Try it >> Pull every line containing "home" out of the listing below.
-----
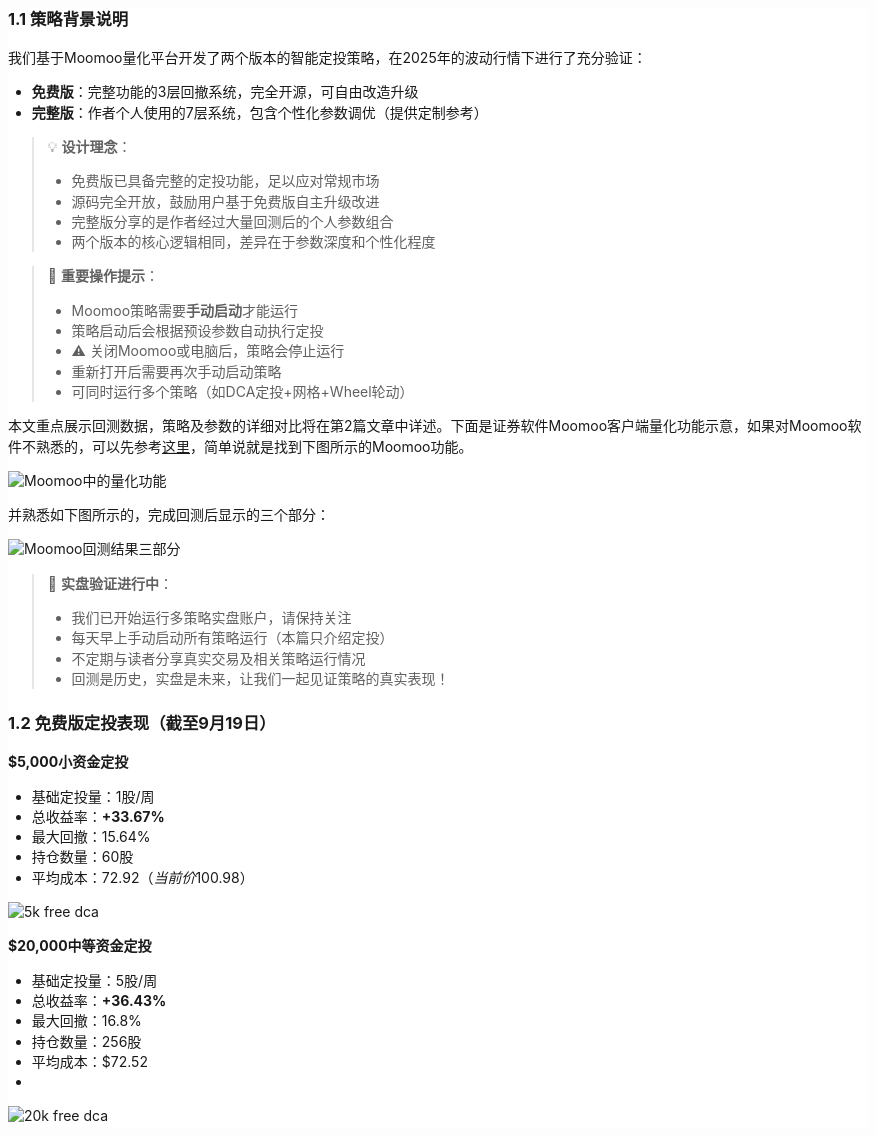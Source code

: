 ### 1.1 策略背景说明

我们基于Moomoo量化平台开发了两个版本的智能定投策略，在2025年的波动行情下进行了充分验证：

- **免费版**：完整功能的3层回撤系统，完全开源，可自由改造升级
- **完整版**：作者个人使用的7层系统，包含个性化参数调优（提供定制参考）

> 💡 **设计理念**：
> - 免费版已具备完整的定投功能，足以应对常规市场
> - 源码完全开放，鼓励用户基于免费版自主升级改进
> - 完整版分享的是作者经过大量回测后的个人参数组合
> - 两个版本的核心逻辑相同，差异在于参数深度和个性化程度

> 📌 **重要操作提示**：
> - Moomoo策略需要**手动启动**才能运行
> - 策略启动后会根据预设参数自动执行定投
> - ⚠️ 关闭Moomoo或电脑后，策略会停止运行
> - 重新打开后需要再次手动启动策略
> - 可同时运行多个策略（如DCA定投+网格+Wheel轮动）

本文重点展示回测数据，策略及参数的详细对比将在第2篇文章中详述。下面是证券软件Moomoo客户端量化功能示意，如果对Moomoo软件不熟悉的，可以先参考[这里](#建议先查看以下内容)，简单说就是找到下图所示的Moomoo功能。

![Moomoo中的量化功能](/home/wuxia/projects/youxinyanzhe/assets/images/posts/2025/09/moomoo-quant-features.png)

并熟悉如下图所示的，完成回测后显示的三个部分：

![Moomoo回测结果三部分](/home/wuxia/projects/youxinyanzhe/assets/images/posts/2025/09/moomoo-backtest-results.png)

> 📢 **实盘验证进行中**：
> - 我们已开始运行多策略实盘账户，请保持关注
> - 每天早上手动启动所有策略运行（本篇只介绍定投）
> - 不定期与读者分享真实交易及相关策略运行情况
> - 回测是历史，实盘是未来，让我们一起见证策略的真实表现！

### 1.2 免费版定投表现（截至9月19日）

**$5,000小资金定投**
- 基础定投量：1股/周
- 总收益率：**+33.67%**
- 最大回撤：15.64%
- 持仓数量：60股
- 平均成本：$72.92（当前价$100.98）

![5k free dca](/home/wuxia/projects/youxinyanzhe/assets/images/posts/2025/09/dca-free-5k-weekly.png)

**$20,000中等资金定投**
- 基础定投量：5股/周
- 总收益率：**+36.43%**
- 最大回撤：16.8%
- 持仓数量：256股
- 平均成本：$72.52
- 
![20k free dca](/home/wuxia/projects/youxinyanzhe/assets/images/posts/2025/09/dca-free-20k-weekly.png)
-----
Solution to this problem >>
![Moomoo中的量化功能](/home/wuxia/projects/youxinyanzhe/assets/images/posts/2025/09/moomoo-quant-features.png)
![Moomoo回测结果三部分](/home/wuxia/projects/youxinyanzhe/assets/images/posts/2025/09/moomoo-backtest-results.png)
![5k free dca](/home/wuxia/projects/youxinyanzhe/assets/images/posts/2025/09/dca-free-5k-weekly.png)
![20k free dca](/home/wuxia/projects/youxinyanzhe/assets/images/posts/2025/09/dca-free-20k-weekly.png)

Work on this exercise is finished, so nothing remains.